There are multiple ways to approach solving game playing problems. Some games can be solved by search algorithms for example. This works well for card and board games up to some level of complexity. For instance, IBM's Deep Blue was essentially a fast heuristic-driven search for optimal moves.
However, probably the most generic machine learning algorithm for training an agent to perform a task optimally is reinforcement learning. Technically it is not one algorithm, but an extended family of related algorithms that all solve a specific formalisation of the learning problem.
Informally, Reinforcement Learning (RL) is about finding optimal solutions to problems defined in terms of an agent that can observe the state of an environment, take actions in that environment and experience rewards which are somehow related to the state and action. RL solvers need to be designed to cope with situations where rewards are received later than when important actions were taken, and this is usually achieved by the algorithm learning an internal expectation of later rewards associated with state and/or state-action pairs.
Here are some resources for studying Reinforcement Learning:
You will find the subject itself is quite large as more and more sophisticated variations of the algorithms are necessary as the problem to solve becomes harder.
Starting games for studying reinforcement learning might include:
Tik-tac-toe (aka Noughts and crosses) - this can be solved easily using search, but it makes for a simple toy problem to solve using basic RL techniques.
Mazes - in the reinforcement learning literature, there are many examples of "grid world" games where an agent moves in single N,E,S,W steps on a small board that can be populated with hazards and goals.
Blackjack (aka 21)
If you want to work with agents for playing video games, you will also want to learn about neural networks and probably in some detail - you will need deep, convolutional neural networks to process screen graphics.

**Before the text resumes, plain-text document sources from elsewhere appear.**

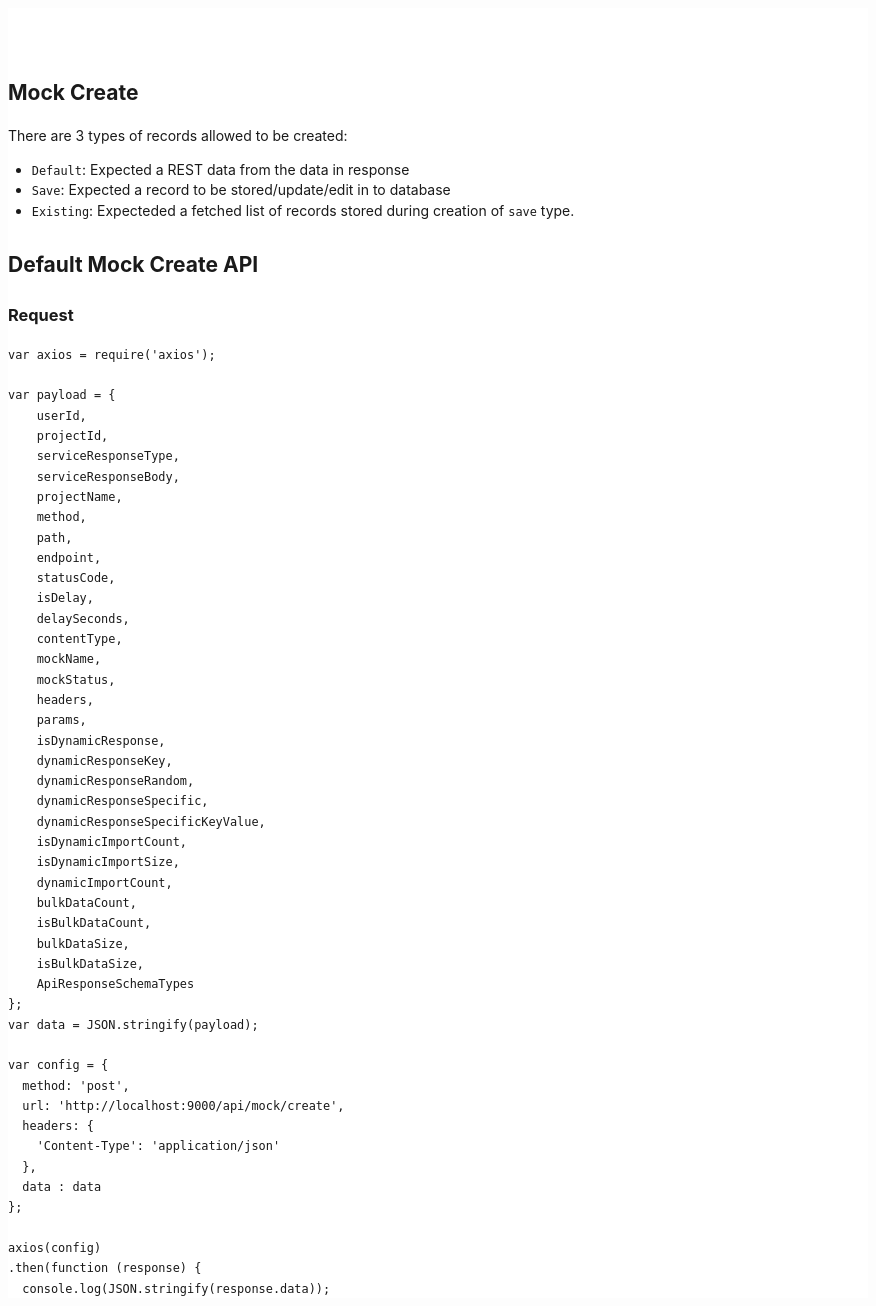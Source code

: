 

<br /><br />

## Mock Create

There are 3 types of records allowed to be created:

- `Default`: Expected a REST data from the data in response
- `Save`: Expected a record to be stored/update/edit in to database
- `Existing`: Expecteded a fetched list of records stored during creation of `save` type.

## Default Mock Create API

### Request

```
var axios = require('axios');

var payload = {
    userId,
    projectId,
    serviceResponseType,
    serviceResponseBody,
    projectName,
    method,
    path,
    endpoint,
    statusCode,
    isDelay,
    delaySeconds,
    contentType,
    mockName,
    mockStatus,
    headers,
    params,
    isDynamicResponse,
    dynamicResponseKey,
    dynamicResponseRandom,
    dynamicResponseSpecific,
    dynamicResponseSpecificKeyValue,
    isDynamicImportCount,
    isDynamicImportSize,
    dynamicImportCount,
    bulkDataCount,
    isBulkDataCount,
    bulkDataSize,
    isBulkDataSize,
    ApiResponseSchemaTypes
};
var data = JSON.stringify(payload);

var config = {
  method: 'post',
  url: 'http://localhost:9000/api/mock/create',
  headers: {
    'Content-Type': 'application/json'
  },
  data : data
};

axios(config)
.then(function (response) {
  console.log(JSON.stringify(response.data));
```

A relatively new resource for RL is OpenAI Universe. They have done a lot of work to package up environments ready to train agents against, meaning you can concentrate on studying the learning algorithms, as opposed to the effort of setting up the environment.

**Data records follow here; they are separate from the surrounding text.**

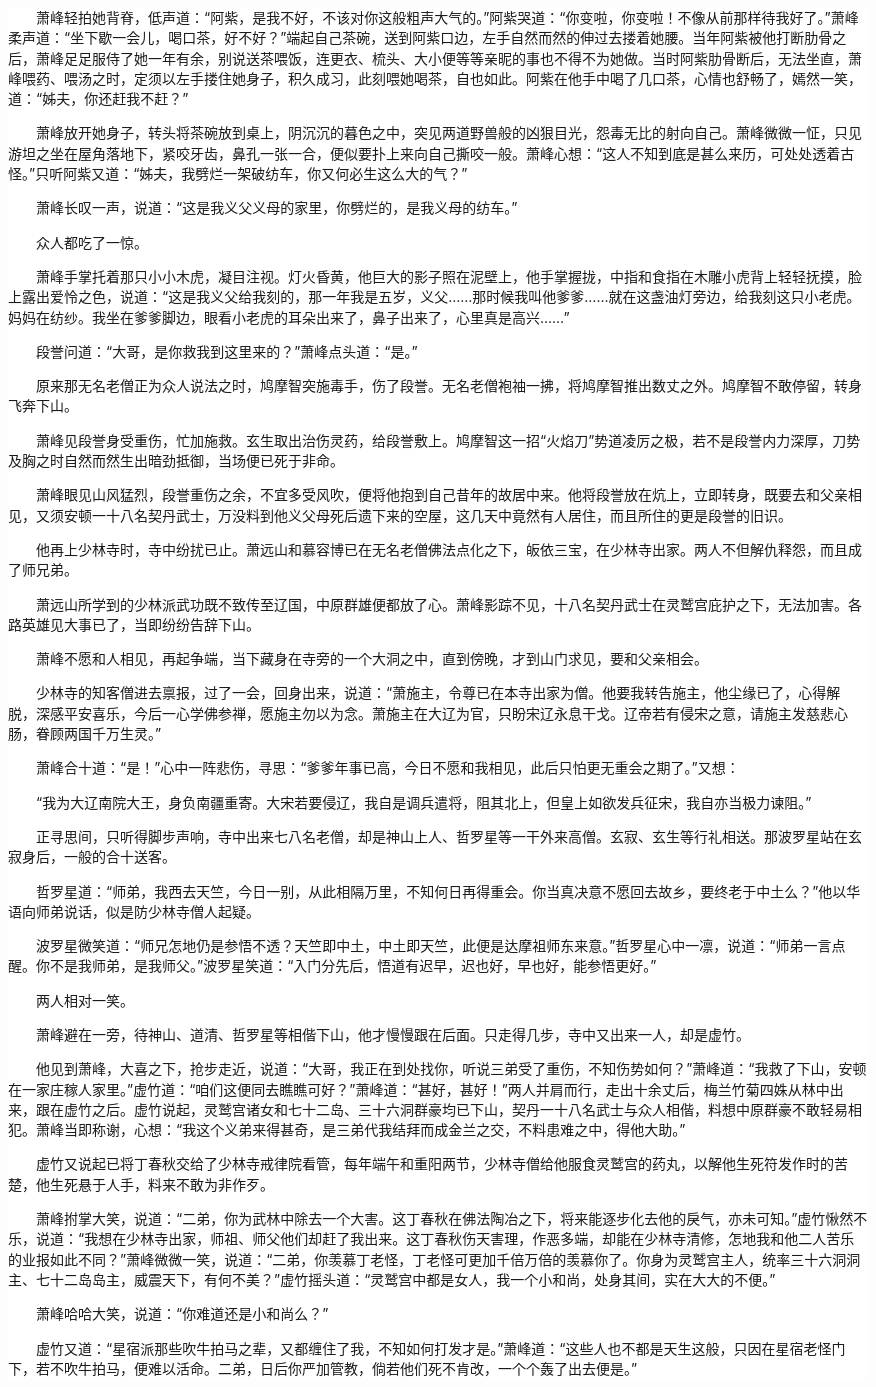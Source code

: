　　萧峰轻拍她背脊，低声道：“阿紫，是我不好，不该对你这般粗声大气的。”阿紫哭道：“你变啦，你变啦！不像从前那样待我好了。”萧峰柔声道：“坐下歇一会儿，喝口茶，好不好？”端起自己茶碗，送到阿紫口边，左手自然而然的伸过去搂着她腰。当年阿紫被他打断肋骨之后，萧峰足足服侍了她一年有余，别说送茶喂饭，连更衣、梳头、大小便等等亲昵的事也不得不为她做。当时阿紫肋骨断后，无法坐直，萧峰喂药、喂汤之时，定须以左手搂住她身子，积久成习，此刻喂她喝茶，自也如此。阿紫在他手中喝了几口茶，心情也舒畅了，嫣然一笑，道：“姊夫，你还赶我不赶？”

　　萧峰放开她身子，转头将茶碗放到桌上，阴沉沉的暮色之中，突见两道野兽般的凶狠目光，怨毒无比的射向自己。萧峰微微一怔，只见游坦之坐在屋角落地下，紧咬牙齿，鼻孔一张一合，便似要扑上来向自己撕咬一般。萧峰心想：“这人不知到底是甚么来历，可处处透着古怪。”只听阿紫又道：“姊夫，我劈烂一架破纺车，你又何必生这么大的气？”

　　萧峰长叹一声，说道：“这是我义父义母的家里，你劈烂的，是我义母的纺车。”

　　众人都吃了一惊。

　　萧峰手掌托着那只小小木虎，凝目注视。灯火昏黄，他巨大的影子照在泥壁上，他手掌握拢，中指和食指在木雕小虎背上轻轻抚摸，脸上露出爱怜之色，说道：“这是我义父给我刻的，那一年我是五岁，义父……那时候我叫他爹爹……就在这盏油灯旁边，给我刻这只小老虎。妈妈在纺纱。我坐在爹爹脚边，眼看小老虎的耳朵出来了，鼻子出来了，心里真是高兴……”

　　段誉问道：“大哥，是你救我到这里来的？”萧峰点头道：“是。”

　　原来那无名老僧正为众人说法之时，鸠摩智突施毒手，伤了段誉。无名老僧袍袖一拂，将鸠摩智推出数丈之外。鸠摩智不敢停留，转身飞奔下山。

　　萧峰见段誉身受重伤，忙加施救。玄生取出治伤灵药，给段誉敷上。鸠摩智这一招“火焰刀”势道凌厉之极，若不是段誉内力深厚，刀势及胸之时自然而然生出暗劲抵御，当场便已死于非命。

　　萧峰眼见山风猛烈，段誉重伤之余，不宜多受风吹，便将他抱到自己昔年的故居中来。他将段誉放在炕上，立即转身，既要去和父亲相见，又须安顿一十八名契丹武士，万没料到他义父母死后遗下来的空屋，这几天中竟然有人居住，而且所住的更是段誉的旧识。

　　他再上少林寺时，寺中纷扰已止。萧远山和慕容博已在无名老僧佛法点化之下，皈依三宝，在少林寺出家。两人不但解仇释怨，而且成了师兄弟。

　　萧远山所学到的少林派武功既不致传至辽国，中原群雄便都放了心。萧峰影踪不见，十八名契丹武士在灵鹫宫庇护之下，无法加害。各路英雄见大事已了，当即纷纷告辞下山。

　　萧峰不愿和人相见，再起争端，当下藏身在寺旁的一个大洞之中，直到傍晚，才到山门求见，要和父亲相会。

　　少林寺的知客僧进去禀报，过了一会，回身出来，说道：“萧施主，令尊已在本寺出家为僧。他要我转告施主，他尘缘已了，心得解脱，深感平安喜乐，今后一心学佛参禅，愿施主勿以为念。萧施主在大辽为官，只盼宋辽永息干戈。辽帝若有侵宋之意，请施主发慈悲心肠，眷顾两国千万生灵。”

　　萧峰合十道：“是！”心中一阵悲伤，寻思：“爹爹年事已高，今日不愿和我相见，此后只怕更无重会之期了。”又想：

　　“我为大辽南院大王，身负南疆重寄。大宋若要侵辽，我自是调兵遣将，阻其北上，但皇上如欲发兵征宋，我自亦当极力谏阻。”

　　正寻思间，只听得脚步声响，寺中出来七八名老僧，却是神山上人、哲罗星等一干外来高僧。玄寂、玄生等行礼相送。那波罗星站在玄寂身后，一般的合十送客。

　　哲罗星道：“师弟，我西去天竺，今日一别，从此相隔万里，不知何日再得重会。你当真决意不愿回去故乡，要终老于中土么？”他以华语向师弟说话，似是防少林寺僧人起疑。

　　波罗星微笑道：“师兄怎地仍是参悟不透？天竺即中土，中土即天竺，此便是达摩祖师东来意。”哲罗星心中一凛，说道：“师弟一言点醒。你不是我师弟，是我师父。”波罗星笑道：“入门分先后，悟道有迟早，迟也好，早也好，能参悟更好。”

　　两人相对一笑。

　　萧峰避在一旁，待神山、道清、哲罗星等相偕下山，他才慢慢跟在后面。只走得几步，寺中又出来一人，却是虚竹。

　　他见到萧峰，大喜之下，抢步走近，说道：“大哥，我正在到处找你，听说三弟受了重伤，不知伤势如何？”萧峰道：“我救了下山，安顿在一家庄稼人家里。”虚竹道：“咱们这便同去瞧瞧可好？”萧峰道：“甚好，甚好！”两人并肩而行，走出十余丈后，梅兰竹菊四姝从林中出来，跟在虚竹之后。虚竹说起，灵鹫宫诸女和七十二岛、三十六洞群豪均已下山，契丹一十八名武士与众人相偕，料想中原群豪不敢轻易相犯。萧峰当即称谢，心想：“我这个义弟来得甚奇，是三弟代我结拜而成金兰之交，不料患难之中，得他大助。”

　　虚竹又说起已将丁春秋交给了少林寺戒律院看管，每年端午和重阳两节，少林寺僧给他服食灵鹫宫的药丸，以解他生死符发作时的苦楚，他生死悬于人手，料来不敢为非作歹。

　　萧峰拊掌大笑，说道：“二弟，你为武林中除去一个大害。这丁春秋在佛法陶冶之下，将来能逐步化去他的戾气，亦未可知。”虚竹愀然不乐，说道：“我想在少林寺出家，师祖、师父他们却赶了我出来。这丁春秋伤天害理，作恶多端，却能在少林寺清修，怎地我和他二人苦乐的业报如此不同？”萧峰微微一笑，说道：“二弟，你羡慕丁老怪，丁老怪可更加千倍万倍的羡慕你了。你身为灵鹫宫主人，统率三十六洞洞主、七十二岛岛主，威震天下，有何不美？”虚竹摇头道：“灵鹫宫中都是女人，我一个小和尚，处身其间，实在大大的不便。”

　　萧峰哈哈大笑，说道：“你难道还是小和尚么？”

　　虚竹又道：“星宿派那些吹牛拍马之辈，又都缠住了我，不知如何打发才是。”萧峰道：“这些人也不都是天生这般，只因在星宿老怪门下，若不吹牛拍马，便难以活命。二弟，日后你严加管教，倘若他们死不肯改，一个个轰了出去便是。”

Regarding your list of current skills: None of them are directly relevant to reinforcement learning. However:
If you can understand the maths and theory from your previous course, then you should also be able to understand reinforcement learning theory.
If you have studied any online or batch supervised learning techniques, then these can be used as components inside a RL framework. Typically they can be used to approximate a value function of the game state, based on feedback from successes and failures so far.